■ Your goal
Output each record below exactly. No images go in the copy.
*** The input Section Begins ***
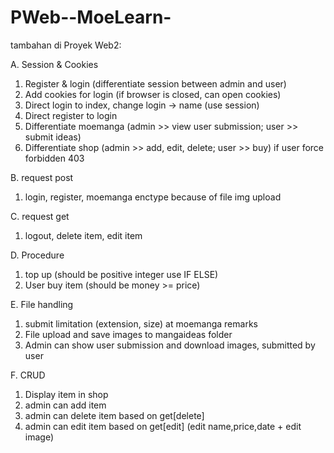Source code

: # PWeb--MoeLearn-


tambahan di Proyek Web2:

A. Session & Cookies
1. Register & login (differentiate session between admin and user)
2. Add cookies for login (if browser is closed, can open cookies)
3. Direct login to index, change login -> name (use session)
4. Direct register to login
5. Differentiate moemanga (admin >> view user submission; user >> submit ideas)
6. Differentiate shop (admin >> add, edit, delete; user >> buy) if user force forbidden 403

B. request post
1. login, register, moemanga enctype because of file img upload

C. request get
1. logout, delete item, edit item

D. Procedure
1. top up (should be positive integer use IF ELSE)
2. User buy item (should be money >= price)

E. File handling
1. submit limitation (extension, size) at moemanga remarks
2. File upload and save images to mangaideas folder
3. Admin can show user submission and download images, submitted by user

F. CRUD
1. Display item in shop
2. admin can add item
3. admin can delete item based on get[delete]
4. admin can edit item based on get[edit] (edit name,price,date + edit image)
*** The input Section Ends ***
■ Result of the exercise
Source code

: # PWeb--MoeLearn-


tambahan di Proyek Web2:

A. Session & Cookies
1. Register & login (differentiate session between admin and user)
2. Add cookies for login (if browser is closed, can open cookies)
3. Direct login to index, change login -> name (use session)
4. Direct register to login
5. Differentiate moemanga (admin >> view user submission; user >> submit ideas)
6. Differentiate shop (admin >> add, edit, delete; user >> buy) if user force forbidden 403

B. request post
1. login, register, moemanga enctype because of file img upload

C. request get
1. logout, delete item, edit item

D. Procedure
1. top up (should be positive integer use IF ELSE)
2. User buy item (should be money >= price)

E. File handling
1. submit limitation (extension, size) at moemanga remarks
2. File upload and save images to mangaideas folder
3. Admin can show user submission and download images, submitted by user

F. CRUD
1. Display item in shop
2. admin can add item
3. admin can delete item based on get[delete]
4. admin can edit item based on get[edit] (edit name,price,date + edit image)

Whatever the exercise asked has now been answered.